======== Material to process ========

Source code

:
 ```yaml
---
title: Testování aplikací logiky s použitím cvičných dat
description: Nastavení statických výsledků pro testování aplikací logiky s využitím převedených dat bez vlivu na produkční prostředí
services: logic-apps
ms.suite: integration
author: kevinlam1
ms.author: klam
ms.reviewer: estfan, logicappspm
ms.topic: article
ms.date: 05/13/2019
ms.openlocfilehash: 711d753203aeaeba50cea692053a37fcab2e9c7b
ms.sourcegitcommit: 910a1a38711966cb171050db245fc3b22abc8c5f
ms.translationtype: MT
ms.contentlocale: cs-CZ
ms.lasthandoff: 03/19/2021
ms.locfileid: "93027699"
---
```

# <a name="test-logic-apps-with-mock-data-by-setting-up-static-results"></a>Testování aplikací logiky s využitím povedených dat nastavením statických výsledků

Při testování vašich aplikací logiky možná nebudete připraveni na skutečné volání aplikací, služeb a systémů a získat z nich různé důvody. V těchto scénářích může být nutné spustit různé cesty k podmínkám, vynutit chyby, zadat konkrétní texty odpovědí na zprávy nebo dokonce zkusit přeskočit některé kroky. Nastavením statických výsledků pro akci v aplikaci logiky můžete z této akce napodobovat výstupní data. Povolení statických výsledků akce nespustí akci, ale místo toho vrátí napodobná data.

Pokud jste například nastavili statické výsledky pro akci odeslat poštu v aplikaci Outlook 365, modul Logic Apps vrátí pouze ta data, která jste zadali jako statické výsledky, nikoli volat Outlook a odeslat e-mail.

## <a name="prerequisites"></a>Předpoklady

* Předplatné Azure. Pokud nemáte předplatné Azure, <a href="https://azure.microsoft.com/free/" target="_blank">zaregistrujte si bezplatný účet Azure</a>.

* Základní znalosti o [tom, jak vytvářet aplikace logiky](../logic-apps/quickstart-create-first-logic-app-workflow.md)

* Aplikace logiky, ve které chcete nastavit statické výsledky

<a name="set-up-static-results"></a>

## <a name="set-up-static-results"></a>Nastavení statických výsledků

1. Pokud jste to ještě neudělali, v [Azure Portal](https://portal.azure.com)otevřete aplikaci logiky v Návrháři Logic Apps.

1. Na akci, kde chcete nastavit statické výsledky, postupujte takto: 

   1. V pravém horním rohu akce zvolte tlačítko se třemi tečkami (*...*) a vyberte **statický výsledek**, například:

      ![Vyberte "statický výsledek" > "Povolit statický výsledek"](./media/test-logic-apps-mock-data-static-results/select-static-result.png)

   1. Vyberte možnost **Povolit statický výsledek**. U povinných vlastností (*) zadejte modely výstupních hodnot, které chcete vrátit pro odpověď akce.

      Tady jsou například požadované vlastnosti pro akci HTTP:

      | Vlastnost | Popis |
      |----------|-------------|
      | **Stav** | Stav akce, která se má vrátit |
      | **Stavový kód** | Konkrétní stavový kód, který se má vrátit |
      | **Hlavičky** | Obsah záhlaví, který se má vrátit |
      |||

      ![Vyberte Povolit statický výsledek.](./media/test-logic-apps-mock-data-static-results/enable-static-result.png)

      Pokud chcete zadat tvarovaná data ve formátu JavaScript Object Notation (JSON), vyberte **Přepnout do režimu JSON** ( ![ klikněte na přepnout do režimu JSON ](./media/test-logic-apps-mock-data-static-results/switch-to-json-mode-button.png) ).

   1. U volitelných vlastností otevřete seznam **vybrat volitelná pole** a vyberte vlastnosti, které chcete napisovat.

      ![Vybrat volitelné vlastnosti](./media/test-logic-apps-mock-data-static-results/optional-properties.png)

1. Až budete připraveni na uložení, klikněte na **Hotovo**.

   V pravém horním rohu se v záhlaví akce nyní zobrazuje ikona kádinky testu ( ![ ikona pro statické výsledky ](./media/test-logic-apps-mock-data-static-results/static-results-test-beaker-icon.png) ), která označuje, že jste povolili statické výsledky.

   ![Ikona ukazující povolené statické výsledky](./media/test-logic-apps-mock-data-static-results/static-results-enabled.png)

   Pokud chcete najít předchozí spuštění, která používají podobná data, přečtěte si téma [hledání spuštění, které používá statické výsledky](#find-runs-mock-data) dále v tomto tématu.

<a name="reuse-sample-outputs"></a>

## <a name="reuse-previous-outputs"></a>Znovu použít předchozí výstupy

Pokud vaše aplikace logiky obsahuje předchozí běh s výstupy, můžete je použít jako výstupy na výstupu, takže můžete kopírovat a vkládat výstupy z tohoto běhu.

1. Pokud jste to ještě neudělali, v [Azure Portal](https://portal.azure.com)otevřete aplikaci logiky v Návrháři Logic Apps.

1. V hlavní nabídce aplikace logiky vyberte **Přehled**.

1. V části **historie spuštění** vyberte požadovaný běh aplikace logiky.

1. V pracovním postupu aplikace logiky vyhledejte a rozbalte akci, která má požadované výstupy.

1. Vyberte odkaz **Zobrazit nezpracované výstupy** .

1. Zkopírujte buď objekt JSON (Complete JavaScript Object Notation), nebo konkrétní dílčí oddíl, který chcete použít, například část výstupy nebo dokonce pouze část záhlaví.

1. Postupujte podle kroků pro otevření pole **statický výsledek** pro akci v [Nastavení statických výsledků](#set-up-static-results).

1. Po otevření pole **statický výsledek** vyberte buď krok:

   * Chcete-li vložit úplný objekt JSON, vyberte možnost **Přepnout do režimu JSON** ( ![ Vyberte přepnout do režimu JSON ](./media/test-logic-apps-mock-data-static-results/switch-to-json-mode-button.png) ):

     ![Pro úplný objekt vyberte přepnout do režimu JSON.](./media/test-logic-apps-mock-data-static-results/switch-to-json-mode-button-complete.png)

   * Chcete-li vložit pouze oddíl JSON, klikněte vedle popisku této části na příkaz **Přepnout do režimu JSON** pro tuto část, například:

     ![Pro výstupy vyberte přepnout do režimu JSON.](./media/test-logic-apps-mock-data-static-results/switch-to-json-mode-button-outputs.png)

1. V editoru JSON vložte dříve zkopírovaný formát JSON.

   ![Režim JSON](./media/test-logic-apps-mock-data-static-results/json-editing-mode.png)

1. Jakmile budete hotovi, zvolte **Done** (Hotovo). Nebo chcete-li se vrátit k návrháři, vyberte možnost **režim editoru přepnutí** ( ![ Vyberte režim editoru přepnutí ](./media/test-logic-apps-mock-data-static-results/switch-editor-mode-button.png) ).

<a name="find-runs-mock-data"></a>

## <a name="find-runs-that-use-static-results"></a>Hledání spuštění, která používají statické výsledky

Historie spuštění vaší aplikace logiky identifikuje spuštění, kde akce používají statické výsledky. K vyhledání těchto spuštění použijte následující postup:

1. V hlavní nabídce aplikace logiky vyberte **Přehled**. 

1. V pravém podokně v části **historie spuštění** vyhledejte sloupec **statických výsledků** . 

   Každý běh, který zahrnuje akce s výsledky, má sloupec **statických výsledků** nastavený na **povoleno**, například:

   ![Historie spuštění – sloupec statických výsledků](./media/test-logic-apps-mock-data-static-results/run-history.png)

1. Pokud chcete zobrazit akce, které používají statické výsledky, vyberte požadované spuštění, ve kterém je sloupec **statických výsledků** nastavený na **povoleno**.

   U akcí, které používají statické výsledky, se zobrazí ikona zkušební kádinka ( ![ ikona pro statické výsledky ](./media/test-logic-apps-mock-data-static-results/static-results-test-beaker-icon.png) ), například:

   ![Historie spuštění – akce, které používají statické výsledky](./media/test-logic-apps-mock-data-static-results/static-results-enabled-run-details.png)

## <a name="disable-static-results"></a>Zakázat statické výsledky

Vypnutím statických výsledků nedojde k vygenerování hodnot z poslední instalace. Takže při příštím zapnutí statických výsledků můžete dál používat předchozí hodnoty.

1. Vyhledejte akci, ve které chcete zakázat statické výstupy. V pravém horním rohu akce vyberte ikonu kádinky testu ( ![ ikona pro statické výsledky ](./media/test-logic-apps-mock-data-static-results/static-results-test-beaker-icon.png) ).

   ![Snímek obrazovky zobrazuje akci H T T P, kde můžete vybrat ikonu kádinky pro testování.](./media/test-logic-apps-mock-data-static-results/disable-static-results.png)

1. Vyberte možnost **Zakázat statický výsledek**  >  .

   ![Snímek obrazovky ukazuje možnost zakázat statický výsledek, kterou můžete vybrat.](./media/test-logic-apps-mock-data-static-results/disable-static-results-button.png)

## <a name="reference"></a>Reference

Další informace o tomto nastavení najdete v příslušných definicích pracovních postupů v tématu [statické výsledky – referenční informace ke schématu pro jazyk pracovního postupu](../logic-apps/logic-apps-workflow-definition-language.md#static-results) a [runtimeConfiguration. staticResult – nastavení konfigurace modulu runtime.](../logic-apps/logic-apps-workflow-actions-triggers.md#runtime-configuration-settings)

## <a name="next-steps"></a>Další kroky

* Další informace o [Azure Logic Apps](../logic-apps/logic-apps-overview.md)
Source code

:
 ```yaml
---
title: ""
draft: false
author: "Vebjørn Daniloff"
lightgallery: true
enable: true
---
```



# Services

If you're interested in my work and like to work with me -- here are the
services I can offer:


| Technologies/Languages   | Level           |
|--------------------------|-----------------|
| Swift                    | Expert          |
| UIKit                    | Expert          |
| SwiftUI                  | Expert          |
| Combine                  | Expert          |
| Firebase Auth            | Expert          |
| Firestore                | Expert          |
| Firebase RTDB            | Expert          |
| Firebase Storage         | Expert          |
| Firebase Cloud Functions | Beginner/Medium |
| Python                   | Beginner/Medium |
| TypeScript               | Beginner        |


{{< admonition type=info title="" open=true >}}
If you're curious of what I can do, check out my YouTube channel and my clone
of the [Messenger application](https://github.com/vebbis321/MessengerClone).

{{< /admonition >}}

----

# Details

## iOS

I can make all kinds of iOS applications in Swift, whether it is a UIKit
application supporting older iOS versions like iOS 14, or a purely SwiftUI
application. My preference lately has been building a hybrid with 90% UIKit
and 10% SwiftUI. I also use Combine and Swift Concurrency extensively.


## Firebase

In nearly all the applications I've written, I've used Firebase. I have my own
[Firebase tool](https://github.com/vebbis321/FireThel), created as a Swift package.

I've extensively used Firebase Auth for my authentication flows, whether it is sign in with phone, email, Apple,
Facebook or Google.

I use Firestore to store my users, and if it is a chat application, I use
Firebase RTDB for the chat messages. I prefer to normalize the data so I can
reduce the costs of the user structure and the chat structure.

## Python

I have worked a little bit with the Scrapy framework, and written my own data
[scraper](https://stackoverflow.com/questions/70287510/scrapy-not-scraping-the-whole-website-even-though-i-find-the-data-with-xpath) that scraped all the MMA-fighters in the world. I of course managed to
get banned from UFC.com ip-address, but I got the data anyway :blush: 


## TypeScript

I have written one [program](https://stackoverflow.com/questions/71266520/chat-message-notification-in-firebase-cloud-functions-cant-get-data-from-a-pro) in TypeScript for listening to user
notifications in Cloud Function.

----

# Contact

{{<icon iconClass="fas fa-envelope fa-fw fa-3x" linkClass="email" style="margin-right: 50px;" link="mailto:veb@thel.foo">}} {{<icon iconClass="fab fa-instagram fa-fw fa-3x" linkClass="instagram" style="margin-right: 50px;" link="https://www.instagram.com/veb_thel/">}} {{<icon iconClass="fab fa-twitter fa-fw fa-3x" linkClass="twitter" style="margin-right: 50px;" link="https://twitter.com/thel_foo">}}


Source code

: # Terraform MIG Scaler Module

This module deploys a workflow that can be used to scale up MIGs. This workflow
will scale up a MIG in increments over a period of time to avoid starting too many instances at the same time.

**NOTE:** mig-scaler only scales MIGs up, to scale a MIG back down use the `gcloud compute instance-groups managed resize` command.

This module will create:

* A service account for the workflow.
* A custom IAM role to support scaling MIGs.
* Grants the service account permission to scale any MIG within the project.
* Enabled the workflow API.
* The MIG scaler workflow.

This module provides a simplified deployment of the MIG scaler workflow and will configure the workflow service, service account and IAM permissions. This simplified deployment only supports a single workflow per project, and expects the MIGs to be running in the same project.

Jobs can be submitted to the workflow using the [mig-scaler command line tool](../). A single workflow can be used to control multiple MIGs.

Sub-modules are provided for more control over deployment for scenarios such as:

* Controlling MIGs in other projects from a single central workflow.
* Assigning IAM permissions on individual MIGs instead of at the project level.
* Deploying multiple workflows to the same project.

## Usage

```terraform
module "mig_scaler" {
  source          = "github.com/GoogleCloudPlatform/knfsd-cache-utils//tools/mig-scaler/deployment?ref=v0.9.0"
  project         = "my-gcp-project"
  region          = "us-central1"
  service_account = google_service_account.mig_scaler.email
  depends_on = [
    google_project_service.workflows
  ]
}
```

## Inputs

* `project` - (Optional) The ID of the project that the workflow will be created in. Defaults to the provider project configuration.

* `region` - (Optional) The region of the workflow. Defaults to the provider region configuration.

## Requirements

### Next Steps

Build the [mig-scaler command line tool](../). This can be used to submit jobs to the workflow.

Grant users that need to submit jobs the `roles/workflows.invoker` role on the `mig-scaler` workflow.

========

- What is expected
A complete answer reproduces every line of the records in which the word "vrátit" occurs.

- The answer
   1. Vyberte možnost **Povolit statický výsledek**. U povinných vlastností (*) zadejte modely výstupních hodnot, které chcete vrátit pro odpověď akce.
      | **Stav** | Stav akce, která se má vrátit |
      | **Stavový kód** | Konkrétní stavový kód, který se má vrátit |
      | **Hlavičky** | Obsah záhlaví, který se má vrátit |
1. Jakmile budete hotovi, zvolte **Done** (Hotovo). Nebo chcete-li se vrátit k návrháři, vyberte možnost **režim editoru přepnutí** ( ![ Vyberte režim editoru přepnutí ](./media/test-logic-apps-mock-data-static-results/switch-editor-mode-button.png) ).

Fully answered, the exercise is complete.